Combinatorics Arrangement Problem

[Quinn Liu]

Hi everyone,

I hope your summer is going well. My name is Quinn and I am currently a junior CS and math major at VT. This summer I am doing some brain simulation research and I have come across a Combinatorics arrangement problem that I am stuck on. I was hoping someone here could shed some light with your expertise.

- Imagine you have an 8x8 empty chessboard.

- You have just 10 pawns that will be unique because they will be placed at a unique position on the chessboard.
QUESTION: How many different unique ways can I place those 10 pawns on the chessboard where each pawn is at least some variable D(straight line) distance away from any of the other pawns?
Additional notes:

- If you don't have the time to solve this problem could you please let me know what subfield of Combinatorics I can learn to solve this problem?

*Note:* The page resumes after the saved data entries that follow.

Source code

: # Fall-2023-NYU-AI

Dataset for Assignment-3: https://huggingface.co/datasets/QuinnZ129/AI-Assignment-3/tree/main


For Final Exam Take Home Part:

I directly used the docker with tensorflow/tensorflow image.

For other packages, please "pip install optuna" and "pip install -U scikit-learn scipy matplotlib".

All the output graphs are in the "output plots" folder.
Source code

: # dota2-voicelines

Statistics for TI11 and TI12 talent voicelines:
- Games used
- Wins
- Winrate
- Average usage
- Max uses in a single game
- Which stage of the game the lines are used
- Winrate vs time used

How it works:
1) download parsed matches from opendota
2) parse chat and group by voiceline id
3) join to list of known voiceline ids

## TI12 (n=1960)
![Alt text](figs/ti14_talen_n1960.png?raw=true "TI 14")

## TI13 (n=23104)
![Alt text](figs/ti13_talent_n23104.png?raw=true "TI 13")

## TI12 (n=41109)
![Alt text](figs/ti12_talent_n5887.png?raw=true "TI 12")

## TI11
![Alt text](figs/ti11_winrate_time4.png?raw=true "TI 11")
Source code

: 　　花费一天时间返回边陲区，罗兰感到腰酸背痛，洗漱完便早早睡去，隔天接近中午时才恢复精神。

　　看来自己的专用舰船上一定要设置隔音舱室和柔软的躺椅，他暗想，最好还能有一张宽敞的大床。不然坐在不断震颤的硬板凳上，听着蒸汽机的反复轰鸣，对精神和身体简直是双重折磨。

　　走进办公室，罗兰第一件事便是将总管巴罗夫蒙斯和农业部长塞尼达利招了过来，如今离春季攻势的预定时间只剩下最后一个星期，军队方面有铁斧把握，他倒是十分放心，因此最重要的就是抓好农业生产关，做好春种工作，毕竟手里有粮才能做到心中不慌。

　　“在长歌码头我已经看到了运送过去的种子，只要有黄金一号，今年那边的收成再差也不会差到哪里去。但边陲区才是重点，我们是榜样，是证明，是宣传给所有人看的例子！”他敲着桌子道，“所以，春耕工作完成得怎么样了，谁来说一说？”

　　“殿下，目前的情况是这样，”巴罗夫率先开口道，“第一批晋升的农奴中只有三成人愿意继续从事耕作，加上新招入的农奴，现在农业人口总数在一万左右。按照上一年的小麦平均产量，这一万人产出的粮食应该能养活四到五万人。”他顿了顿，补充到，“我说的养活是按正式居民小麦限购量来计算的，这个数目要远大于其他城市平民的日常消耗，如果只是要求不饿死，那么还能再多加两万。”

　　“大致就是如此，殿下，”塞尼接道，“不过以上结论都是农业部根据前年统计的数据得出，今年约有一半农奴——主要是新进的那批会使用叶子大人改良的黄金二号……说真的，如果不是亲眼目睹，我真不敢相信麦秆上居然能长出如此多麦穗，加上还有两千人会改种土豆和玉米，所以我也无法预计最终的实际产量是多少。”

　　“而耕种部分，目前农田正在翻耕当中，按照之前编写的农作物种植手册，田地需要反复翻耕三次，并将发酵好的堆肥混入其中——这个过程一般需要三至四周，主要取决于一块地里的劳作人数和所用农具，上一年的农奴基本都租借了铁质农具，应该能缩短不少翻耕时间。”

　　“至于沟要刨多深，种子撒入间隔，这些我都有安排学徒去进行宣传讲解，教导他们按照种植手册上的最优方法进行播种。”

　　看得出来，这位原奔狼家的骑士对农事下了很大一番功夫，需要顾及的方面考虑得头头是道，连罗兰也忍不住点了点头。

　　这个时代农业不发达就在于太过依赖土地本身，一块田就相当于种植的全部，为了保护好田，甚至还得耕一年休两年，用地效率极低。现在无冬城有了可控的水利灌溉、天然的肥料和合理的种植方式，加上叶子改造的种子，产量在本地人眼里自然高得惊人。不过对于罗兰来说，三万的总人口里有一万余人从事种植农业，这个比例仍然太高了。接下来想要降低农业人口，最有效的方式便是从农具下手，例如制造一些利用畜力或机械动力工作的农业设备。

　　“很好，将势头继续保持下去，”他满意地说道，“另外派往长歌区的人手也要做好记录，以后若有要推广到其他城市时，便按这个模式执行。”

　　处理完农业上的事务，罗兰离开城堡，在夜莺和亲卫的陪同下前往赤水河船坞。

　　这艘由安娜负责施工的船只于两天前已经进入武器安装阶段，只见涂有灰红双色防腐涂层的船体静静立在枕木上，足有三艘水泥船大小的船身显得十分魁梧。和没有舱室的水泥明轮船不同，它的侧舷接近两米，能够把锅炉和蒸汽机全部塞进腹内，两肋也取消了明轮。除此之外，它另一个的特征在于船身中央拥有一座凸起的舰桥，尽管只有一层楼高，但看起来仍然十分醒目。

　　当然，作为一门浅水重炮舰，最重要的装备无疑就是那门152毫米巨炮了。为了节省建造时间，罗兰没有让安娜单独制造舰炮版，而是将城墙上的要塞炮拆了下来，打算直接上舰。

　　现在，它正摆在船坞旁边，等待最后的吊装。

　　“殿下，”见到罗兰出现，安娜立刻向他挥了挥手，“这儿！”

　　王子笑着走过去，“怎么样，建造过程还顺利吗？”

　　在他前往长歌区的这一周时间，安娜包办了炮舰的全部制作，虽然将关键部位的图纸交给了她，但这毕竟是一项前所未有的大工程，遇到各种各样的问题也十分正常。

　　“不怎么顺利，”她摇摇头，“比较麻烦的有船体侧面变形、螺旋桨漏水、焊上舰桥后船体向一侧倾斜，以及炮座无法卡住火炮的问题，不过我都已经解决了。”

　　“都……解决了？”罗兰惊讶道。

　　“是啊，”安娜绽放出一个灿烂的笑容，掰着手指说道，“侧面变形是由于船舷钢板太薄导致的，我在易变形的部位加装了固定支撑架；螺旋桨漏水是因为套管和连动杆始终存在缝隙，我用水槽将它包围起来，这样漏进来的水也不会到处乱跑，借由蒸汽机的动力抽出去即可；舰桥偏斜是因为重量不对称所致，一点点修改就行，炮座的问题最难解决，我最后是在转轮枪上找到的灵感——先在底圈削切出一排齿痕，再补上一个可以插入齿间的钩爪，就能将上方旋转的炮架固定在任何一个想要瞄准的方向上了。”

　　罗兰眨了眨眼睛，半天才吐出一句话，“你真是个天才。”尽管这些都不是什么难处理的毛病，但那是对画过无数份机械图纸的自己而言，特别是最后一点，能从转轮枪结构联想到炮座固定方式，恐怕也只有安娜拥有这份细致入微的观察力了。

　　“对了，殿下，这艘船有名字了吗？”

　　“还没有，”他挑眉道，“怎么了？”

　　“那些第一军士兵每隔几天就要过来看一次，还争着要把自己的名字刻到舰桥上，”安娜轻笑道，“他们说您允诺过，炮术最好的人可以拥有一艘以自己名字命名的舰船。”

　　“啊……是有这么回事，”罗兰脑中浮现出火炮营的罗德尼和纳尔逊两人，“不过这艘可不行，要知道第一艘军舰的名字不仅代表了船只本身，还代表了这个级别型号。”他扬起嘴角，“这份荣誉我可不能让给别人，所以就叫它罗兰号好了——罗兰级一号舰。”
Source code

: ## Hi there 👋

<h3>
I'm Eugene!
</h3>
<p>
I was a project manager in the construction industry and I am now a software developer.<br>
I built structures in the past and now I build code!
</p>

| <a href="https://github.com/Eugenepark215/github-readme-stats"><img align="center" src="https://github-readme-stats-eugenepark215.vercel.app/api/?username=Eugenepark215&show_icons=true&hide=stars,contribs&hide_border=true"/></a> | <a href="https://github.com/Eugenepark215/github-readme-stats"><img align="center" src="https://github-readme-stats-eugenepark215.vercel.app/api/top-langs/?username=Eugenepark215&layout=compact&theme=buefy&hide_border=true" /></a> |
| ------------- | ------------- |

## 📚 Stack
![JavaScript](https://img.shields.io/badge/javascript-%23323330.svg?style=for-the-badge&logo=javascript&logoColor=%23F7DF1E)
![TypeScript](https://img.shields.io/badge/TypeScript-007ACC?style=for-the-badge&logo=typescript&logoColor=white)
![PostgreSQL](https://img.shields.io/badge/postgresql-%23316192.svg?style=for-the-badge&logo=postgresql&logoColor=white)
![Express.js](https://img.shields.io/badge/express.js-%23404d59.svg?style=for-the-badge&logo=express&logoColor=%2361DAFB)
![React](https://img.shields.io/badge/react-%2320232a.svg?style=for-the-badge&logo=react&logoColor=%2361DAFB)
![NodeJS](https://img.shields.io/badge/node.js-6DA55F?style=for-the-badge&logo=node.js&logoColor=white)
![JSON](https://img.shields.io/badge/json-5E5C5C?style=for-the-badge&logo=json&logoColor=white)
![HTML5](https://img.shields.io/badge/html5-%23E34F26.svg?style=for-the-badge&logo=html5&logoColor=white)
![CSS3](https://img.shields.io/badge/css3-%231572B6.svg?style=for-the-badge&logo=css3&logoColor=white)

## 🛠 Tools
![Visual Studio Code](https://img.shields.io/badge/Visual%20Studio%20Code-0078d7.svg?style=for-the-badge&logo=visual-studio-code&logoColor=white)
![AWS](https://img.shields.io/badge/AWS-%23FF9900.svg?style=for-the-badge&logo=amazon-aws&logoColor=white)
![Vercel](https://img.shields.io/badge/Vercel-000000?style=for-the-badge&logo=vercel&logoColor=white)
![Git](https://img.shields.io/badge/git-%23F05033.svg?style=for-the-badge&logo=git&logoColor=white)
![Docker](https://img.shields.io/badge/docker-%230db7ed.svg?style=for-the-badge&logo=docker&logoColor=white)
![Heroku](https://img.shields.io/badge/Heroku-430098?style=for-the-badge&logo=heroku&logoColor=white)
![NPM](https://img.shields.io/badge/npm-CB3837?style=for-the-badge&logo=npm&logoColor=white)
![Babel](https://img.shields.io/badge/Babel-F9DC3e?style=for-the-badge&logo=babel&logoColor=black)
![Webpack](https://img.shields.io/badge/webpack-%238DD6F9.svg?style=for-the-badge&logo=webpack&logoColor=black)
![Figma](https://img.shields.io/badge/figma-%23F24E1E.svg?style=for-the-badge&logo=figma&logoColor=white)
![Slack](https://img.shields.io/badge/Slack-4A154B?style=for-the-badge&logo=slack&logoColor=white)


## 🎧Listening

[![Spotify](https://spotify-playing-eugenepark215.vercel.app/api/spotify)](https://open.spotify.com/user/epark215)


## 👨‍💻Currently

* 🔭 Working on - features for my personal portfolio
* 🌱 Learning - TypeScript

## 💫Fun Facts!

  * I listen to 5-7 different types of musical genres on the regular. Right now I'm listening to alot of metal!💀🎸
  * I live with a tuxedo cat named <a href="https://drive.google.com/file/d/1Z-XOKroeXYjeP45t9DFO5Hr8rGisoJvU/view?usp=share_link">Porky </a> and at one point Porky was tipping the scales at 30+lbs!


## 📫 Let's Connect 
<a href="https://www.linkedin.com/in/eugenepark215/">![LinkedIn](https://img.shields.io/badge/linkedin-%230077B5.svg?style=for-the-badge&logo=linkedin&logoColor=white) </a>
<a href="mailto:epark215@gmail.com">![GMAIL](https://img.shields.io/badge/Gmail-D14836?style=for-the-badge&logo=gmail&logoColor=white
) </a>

- Lastly, if the above problem is too difficult, how would you do this if instead of a chessboard that is 8x8, but have a very long board that is 64 x 1 in dimensions?

Thank you very much for your time,

Quinn Liu

Virginia Tech
walnutiq.com
quinnliu@vt.edu

 

[jedishrfu]

You might get some insight on how to solve it from the wiki article:

https://en.wikipedia.org/wiki/Eight_queens_puzzle

 

[Quinn Liu]

Not quite what I am looking for but thanks for the reply. My question allows 2 queens to be in the same row or column as long as they are a variable "D" distance away from any of the other queens.

 

[jedishrfu]

If you have a line of squares say 12 squares and 10 pawns that can be 1 square apart then

for pawn 0 you have 12 possible choices
for pawn 1 you have 11 possible choices
...

which means you have 12*11*10*9*8*7*6*5*4*3 or (12!/2!) choices but wait there's more...

Next you have to realize that the pawns are indistinguishable from one another and so so you have to factor that in too as you'll be over counting choices.

As an example, given the letters a,b,c,d,a you could make 5! words but the dcba'a is the same as dcbaa' since the a's are really indistinguishable.

Perhaps you can extend the ideas above to figure out your problem.

We're here to help but we can't solve problems for you only give you pointers as you show your work.

 

[JCVD]

I'm afraid the ideas in the previous post won't be too helpful in solving your problem for D>1 (for D=1 with p pawns and any board with n spaces the answer is n choose p), but what will do the trick is setting up a recurrence relation with initial conditions and either solving it in general or just writing a program to solve it using recursion.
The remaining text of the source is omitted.